Desenhada em 1984, Patton conta a história do blueseiro
que trocou a alma pelo sucesso com o demo em uma encruzilhada,
bateu e apanhou de muitas mulheres, entornava álcool como respirava
e gravou alguns dos maiores blues de todos os tempos, para morrer
totalmente desconhecido. "A música que Patton tocava e cantava
não pode ser descrita de maneira alguma. Ela precisa ser ouvida".
As Velhas Canções São As Melhores é um dos trechos mais
hilariantes do livro, e lembra muito o estilo MAD de ver as
coisas. Crumb traduz para os quadrinhos, literalmente, quatro
canções e o resultado é uma acachapante sacanagem com as músicas,
mas a grande carta de intenções do livro é a história Onde
Foi Parar Toda Aquela Música Magnífica de Nossos Avós (1985),
que detona Bruce Springsteen e até cita o Menudo! Para Crumb,
o problema é que a música elétrica é tocada alta demais, sem
contar que desde Robert Plant, passando por Bon Jovi, Guns e
chegando no Darkness, gritar e cultivar uma cabeleira decente
ficou muito mais importante do que tocar uma simples canção.
Além da crítica voraz de Crumb, em histórias recheadas de cinismo
e diretas no queixo da juventude consumista, Blues traz
as ilustrações coloridas do quadrinista para capas de discos,
revistas e até filipetas de sebo e selos de vinis. Robert Johnson
é retratado com suprema maestria para a capa da revista 78
Quarterly (1988) enquanto o violinista Louie Bluie ganhou
uma sensacional capa de disco: de um lado, uma bela negra seminua
e do outro, ele, o demônio.
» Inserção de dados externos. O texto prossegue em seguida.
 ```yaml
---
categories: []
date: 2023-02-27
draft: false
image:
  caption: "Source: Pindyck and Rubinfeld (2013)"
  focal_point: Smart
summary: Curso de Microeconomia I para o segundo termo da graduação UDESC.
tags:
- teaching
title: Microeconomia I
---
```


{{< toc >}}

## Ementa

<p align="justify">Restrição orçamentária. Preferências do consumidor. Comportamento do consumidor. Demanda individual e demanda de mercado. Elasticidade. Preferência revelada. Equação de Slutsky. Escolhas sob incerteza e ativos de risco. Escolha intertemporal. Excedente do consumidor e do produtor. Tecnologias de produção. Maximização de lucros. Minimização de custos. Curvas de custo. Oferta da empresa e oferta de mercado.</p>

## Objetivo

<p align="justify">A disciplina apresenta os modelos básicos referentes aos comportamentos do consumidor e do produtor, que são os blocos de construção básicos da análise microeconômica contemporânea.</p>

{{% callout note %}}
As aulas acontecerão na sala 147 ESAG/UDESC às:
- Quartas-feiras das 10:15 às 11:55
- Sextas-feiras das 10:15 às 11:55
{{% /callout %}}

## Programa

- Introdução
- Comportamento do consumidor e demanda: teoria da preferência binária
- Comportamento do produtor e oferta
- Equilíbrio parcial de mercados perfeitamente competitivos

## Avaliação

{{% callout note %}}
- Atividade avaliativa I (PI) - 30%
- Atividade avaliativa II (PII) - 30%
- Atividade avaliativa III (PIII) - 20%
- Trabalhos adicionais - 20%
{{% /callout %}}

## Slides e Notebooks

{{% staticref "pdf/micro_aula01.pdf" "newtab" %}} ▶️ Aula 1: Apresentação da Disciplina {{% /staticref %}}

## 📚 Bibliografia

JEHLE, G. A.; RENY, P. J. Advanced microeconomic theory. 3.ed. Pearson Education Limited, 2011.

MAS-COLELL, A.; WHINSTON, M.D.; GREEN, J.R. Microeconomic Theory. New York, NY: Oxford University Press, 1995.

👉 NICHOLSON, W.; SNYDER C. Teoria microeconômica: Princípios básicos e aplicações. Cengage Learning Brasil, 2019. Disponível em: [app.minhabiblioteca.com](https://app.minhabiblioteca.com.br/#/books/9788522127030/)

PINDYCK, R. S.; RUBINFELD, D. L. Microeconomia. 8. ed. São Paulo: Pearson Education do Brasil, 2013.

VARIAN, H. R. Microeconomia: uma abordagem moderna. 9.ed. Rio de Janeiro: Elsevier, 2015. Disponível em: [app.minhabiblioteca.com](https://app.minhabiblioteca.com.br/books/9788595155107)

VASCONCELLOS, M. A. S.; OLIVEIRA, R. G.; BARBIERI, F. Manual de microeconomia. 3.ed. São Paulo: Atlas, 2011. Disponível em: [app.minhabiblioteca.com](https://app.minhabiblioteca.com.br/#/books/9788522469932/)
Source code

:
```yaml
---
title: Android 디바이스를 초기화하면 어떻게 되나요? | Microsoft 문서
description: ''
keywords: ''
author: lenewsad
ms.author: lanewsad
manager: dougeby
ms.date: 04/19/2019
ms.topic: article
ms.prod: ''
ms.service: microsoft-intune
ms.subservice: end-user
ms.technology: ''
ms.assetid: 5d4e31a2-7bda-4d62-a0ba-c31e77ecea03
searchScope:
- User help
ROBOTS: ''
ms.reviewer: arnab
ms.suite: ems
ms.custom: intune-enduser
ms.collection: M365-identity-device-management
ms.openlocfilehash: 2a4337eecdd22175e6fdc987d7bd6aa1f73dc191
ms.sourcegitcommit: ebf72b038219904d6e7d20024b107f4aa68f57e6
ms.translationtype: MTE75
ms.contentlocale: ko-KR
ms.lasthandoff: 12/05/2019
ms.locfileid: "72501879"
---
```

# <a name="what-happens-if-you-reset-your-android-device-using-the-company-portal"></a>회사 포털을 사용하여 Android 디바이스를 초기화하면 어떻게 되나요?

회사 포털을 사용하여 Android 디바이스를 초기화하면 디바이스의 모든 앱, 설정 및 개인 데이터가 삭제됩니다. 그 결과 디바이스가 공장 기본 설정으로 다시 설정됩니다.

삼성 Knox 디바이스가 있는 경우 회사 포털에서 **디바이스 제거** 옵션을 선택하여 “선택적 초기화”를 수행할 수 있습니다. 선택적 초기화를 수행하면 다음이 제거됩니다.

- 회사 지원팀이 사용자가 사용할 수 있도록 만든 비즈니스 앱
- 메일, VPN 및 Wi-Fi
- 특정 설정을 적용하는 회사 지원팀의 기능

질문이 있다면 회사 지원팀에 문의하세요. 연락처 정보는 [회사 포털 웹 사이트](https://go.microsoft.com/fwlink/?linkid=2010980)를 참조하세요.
Entre os dois, o blueseiro. No entanto,
nenhuma capa de disco de Crumb ficou mais famosa que a para
o álbum Cheap Thrills, da banda Big Brother & The Holding
Company, que contava com os vocais da então desconhecida Janis
Joplin, amiga de Crumb. Clássica é pouco para a capa do disco.
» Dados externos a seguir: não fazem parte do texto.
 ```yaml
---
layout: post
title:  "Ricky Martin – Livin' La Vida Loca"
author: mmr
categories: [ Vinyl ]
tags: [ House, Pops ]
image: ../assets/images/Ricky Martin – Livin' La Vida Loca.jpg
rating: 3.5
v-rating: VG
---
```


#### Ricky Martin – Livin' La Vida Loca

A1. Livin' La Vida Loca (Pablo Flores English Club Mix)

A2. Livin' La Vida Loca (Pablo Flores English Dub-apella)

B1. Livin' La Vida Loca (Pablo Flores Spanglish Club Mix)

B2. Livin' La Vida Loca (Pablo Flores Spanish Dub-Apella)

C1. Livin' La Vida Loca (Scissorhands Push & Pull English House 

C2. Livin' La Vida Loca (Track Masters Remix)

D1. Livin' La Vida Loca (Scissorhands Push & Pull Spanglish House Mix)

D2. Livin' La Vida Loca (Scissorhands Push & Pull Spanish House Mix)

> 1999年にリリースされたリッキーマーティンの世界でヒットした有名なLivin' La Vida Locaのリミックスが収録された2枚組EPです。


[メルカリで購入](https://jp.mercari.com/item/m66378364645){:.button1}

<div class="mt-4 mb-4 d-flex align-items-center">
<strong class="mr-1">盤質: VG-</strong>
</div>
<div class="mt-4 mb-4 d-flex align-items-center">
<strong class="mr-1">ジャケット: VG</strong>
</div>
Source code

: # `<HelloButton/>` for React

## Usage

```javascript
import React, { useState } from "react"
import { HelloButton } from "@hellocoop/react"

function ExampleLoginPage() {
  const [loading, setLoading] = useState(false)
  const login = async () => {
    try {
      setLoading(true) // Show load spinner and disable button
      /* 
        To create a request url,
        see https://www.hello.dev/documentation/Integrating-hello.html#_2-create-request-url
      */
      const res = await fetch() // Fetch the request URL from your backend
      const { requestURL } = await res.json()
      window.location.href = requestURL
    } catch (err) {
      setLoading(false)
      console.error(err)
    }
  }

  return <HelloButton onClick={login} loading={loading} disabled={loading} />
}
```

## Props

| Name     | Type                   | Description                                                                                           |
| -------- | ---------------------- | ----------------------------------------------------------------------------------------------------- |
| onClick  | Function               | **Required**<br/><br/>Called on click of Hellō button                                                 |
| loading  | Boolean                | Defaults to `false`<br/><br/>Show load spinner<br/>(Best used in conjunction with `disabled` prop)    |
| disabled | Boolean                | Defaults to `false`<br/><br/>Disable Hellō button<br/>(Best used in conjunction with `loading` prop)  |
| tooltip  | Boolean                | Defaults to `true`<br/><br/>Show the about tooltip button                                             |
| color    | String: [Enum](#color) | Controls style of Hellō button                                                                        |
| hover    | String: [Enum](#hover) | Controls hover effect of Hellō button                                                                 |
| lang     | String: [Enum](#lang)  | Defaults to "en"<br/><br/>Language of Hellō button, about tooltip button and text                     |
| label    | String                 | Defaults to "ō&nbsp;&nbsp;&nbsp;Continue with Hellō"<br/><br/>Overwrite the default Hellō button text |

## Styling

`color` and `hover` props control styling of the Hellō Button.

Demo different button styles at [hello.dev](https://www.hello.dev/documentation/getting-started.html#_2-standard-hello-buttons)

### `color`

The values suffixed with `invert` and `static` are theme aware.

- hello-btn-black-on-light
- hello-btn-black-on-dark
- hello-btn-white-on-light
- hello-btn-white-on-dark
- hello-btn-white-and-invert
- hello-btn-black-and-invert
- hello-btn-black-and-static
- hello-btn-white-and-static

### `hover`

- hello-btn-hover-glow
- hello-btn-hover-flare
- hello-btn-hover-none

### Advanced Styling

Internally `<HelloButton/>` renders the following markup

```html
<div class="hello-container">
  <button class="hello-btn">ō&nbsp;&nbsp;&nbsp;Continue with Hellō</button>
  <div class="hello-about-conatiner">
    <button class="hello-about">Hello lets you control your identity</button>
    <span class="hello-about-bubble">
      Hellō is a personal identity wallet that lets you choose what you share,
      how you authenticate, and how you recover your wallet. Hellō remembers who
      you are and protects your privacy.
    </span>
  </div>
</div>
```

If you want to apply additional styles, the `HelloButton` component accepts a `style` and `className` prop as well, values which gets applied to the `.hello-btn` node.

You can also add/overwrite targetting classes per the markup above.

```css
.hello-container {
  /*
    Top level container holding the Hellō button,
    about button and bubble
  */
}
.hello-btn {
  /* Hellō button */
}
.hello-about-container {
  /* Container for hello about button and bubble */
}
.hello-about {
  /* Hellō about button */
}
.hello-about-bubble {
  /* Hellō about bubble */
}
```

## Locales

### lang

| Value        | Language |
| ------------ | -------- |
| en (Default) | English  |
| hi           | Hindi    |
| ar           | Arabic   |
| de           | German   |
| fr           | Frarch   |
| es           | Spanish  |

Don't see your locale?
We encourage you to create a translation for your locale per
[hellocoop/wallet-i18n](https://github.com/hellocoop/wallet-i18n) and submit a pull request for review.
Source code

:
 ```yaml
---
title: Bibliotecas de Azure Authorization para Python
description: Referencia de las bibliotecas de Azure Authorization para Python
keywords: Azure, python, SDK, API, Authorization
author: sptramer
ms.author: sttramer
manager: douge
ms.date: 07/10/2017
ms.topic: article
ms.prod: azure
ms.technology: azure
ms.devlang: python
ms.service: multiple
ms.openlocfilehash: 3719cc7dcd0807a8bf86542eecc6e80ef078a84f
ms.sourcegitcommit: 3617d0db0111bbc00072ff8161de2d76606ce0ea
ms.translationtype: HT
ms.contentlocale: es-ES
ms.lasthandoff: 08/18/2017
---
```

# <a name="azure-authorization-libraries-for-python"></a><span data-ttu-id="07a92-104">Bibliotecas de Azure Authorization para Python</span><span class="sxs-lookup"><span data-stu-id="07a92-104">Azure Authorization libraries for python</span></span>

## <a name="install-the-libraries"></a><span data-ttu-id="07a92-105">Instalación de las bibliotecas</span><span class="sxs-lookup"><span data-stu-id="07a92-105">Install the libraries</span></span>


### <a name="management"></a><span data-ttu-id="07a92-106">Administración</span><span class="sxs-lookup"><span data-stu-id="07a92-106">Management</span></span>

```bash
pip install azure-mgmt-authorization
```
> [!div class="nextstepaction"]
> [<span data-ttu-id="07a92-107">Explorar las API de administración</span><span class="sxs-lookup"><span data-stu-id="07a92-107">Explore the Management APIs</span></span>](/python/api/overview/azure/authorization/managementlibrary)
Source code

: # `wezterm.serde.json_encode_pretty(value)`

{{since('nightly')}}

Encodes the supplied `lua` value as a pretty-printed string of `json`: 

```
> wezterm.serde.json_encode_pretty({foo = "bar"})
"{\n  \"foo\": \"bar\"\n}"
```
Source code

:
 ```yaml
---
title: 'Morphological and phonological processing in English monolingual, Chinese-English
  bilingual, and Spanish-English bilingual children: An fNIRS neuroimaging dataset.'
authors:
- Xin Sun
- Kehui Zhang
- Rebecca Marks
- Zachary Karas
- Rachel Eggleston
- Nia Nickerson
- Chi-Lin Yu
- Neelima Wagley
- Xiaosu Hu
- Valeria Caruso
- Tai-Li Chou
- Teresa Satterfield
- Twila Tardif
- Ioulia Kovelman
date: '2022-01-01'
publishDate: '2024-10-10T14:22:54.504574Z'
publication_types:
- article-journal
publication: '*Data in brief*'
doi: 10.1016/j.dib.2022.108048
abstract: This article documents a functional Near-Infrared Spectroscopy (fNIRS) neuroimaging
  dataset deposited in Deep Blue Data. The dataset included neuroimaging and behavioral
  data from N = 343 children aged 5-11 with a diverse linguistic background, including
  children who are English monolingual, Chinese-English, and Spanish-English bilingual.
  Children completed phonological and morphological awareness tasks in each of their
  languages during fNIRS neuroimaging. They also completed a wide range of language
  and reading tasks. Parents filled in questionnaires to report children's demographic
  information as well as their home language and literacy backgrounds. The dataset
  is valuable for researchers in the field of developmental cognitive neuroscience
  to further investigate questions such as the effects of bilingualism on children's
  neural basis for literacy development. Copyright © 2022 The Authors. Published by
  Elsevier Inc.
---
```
A própria capa do livro foi retirada também de uma capa
de disco, a coletânea Harmônica Blues, com canções dos
anos 20 e 30.
Em uma edição caprichada da Conrad - que já lançou no Brasil
o álbuns com histórias de Fritz The Cat, Mister Natural, a compilação
de trechos da revista Zap Comix, e América - Blues
também conta com a presença de Mr Natural e o famoso "Keep on
Truckin", além de fotos do próprio Crumb em atividade com sua
banda (sim, ele montou uma banda!!!), que, segundo um dos cartazes
presentes no livro, é "a banda perfeita para todas as ocasiões:
festas, casamentos, quadrilhas, festivais e pequenos clubes".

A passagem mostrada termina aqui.